Krna sehebat apapun sebuah idiologi, program, cita2, kalau tidak istimror menjalaninya, dia kan percuma.

Kita coba bicara ttg tawazun... keseimbangan... dlm bhs Al-Quran disebut 'adil'.

Adil bukan sama rata sama rasa... hal itu, pada taraf tertentu justeru zalim... adil adalah menemptkan sesuatu pada tempatnya.

Nah, beragama menuntut kita utk seimbang, artinya harus memenuhi segala kebutuhan sesuai proporsinya.

Kebutuhan rohani, materi, lahir, batin, harta, jiwa, tauhid, akhlak, sosial, individu, keluarga, masyrakat, dll.

Keseimbangan di sini artinya bukan dlm taraf minimal... yg penting ada.. tapi dlm taraf maksimal... masing2 terpnuhi scara maksimal.
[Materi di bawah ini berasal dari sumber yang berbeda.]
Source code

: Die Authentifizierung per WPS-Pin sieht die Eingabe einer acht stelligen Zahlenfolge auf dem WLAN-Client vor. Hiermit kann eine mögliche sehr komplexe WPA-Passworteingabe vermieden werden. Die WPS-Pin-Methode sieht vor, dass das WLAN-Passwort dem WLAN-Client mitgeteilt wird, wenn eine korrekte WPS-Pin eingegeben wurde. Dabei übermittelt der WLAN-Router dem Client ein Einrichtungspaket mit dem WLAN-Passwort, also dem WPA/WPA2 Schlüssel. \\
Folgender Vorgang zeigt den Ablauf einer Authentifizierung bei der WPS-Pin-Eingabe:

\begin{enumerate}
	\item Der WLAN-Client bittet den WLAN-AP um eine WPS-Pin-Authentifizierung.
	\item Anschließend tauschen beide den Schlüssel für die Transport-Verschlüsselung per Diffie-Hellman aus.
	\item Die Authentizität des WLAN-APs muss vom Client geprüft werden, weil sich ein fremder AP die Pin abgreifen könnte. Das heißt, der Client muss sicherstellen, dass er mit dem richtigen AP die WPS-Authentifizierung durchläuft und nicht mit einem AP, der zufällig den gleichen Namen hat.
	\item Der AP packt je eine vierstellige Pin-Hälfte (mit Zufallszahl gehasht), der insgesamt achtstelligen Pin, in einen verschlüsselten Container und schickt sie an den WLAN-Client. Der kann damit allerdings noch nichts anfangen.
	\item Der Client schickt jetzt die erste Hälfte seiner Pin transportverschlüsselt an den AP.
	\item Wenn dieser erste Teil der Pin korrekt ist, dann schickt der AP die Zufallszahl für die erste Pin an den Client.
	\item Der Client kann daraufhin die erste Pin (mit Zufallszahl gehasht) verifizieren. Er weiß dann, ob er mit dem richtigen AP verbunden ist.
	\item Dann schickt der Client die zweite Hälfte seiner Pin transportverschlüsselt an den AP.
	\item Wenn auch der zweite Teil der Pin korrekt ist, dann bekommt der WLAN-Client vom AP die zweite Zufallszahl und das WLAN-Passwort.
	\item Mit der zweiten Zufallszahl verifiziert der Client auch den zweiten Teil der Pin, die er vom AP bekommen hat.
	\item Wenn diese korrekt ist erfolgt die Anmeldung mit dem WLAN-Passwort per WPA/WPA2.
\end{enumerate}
Rasulullah saw, di tengah kelurga; org terbaik, dlm pemerintahan; kepla negara utama, dlm medan tempur; komandan, dlm ibadah; jgn ditanya.

Dalam sosial; semua senang, dlm bertutur kata; tak ada dusta dan menyakiti; Dalam tauhid; Emang itu misi utamanya.

Pendek kata... tawazun disini adalah pemenuhan secara proporsional serta maksimal setiap kebutuhan yg ada.

Disinilah kita sering tersandung... asyik belajar, lupa kebutuhan rohani, lupa cari materi, bahkan ada yg lupa 'cari isteri' :)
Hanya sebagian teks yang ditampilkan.